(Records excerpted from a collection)
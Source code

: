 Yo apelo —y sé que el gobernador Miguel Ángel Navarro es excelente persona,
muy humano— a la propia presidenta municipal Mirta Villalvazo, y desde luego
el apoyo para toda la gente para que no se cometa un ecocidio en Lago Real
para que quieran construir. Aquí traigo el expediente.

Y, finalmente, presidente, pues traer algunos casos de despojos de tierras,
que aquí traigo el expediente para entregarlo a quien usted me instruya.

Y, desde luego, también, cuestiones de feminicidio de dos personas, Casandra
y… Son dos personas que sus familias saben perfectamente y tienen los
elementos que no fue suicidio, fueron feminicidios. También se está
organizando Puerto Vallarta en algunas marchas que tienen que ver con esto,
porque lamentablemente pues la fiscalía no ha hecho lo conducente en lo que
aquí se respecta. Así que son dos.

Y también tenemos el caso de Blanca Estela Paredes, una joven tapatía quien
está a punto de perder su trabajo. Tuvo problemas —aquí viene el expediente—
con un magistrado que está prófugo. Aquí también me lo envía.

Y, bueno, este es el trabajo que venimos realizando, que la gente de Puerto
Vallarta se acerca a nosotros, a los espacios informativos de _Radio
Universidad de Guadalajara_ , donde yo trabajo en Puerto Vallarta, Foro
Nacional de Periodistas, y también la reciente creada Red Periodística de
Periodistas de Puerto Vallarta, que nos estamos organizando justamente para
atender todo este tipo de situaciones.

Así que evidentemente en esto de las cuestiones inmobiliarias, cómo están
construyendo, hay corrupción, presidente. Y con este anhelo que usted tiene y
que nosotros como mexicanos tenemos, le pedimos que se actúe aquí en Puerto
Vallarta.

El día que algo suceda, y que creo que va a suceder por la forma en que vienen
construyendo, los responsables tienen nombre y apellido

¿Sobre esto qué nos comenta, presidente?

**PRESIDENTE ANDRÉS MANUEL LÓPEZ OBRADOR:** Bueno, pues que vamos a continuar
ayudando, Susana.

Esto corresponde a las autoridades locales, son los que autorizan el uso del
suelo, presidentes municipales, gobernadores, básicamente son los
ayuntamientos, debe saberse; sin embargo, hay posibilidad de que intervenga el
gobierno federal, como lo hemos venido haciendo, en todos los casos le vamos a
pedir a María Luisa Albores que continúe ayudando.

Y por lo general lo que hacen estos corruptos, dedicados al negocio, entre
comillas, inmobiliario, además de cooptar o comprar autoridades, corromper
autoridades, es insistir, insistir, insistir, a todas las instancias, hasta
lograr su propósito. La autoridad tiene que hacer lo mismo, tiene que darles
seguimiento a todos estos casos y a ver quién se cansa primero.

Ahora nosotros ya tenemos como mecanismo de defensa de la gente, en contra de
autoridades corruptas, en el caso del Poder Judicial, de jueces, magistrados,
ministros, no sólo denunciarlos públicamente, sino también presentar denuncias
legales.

Prompt:
Output the lines of the records above exactly as they appear, from the line containing "muy humano— a" through the line containing "y… Son dos personas".

Your response:
muy humano— a la propia presidenta municipal Mirta Villalvazo, y desde luego
el apoyo para toda la gente para que no se cometa un ecocidio en Lago Real
para que quieran construir. Aquí traigo el expediente.

Y, finalmente, presidente, pues traer algunos casos de despojos de tierras,
que aquí traigo el expediente para entregarlo a quien usted me instruya.

Y, desde luego, también, cuestiones de feminicidio de dos personas, Casandra
y… Son dos personas que sus familias saben perfectamente y tienen los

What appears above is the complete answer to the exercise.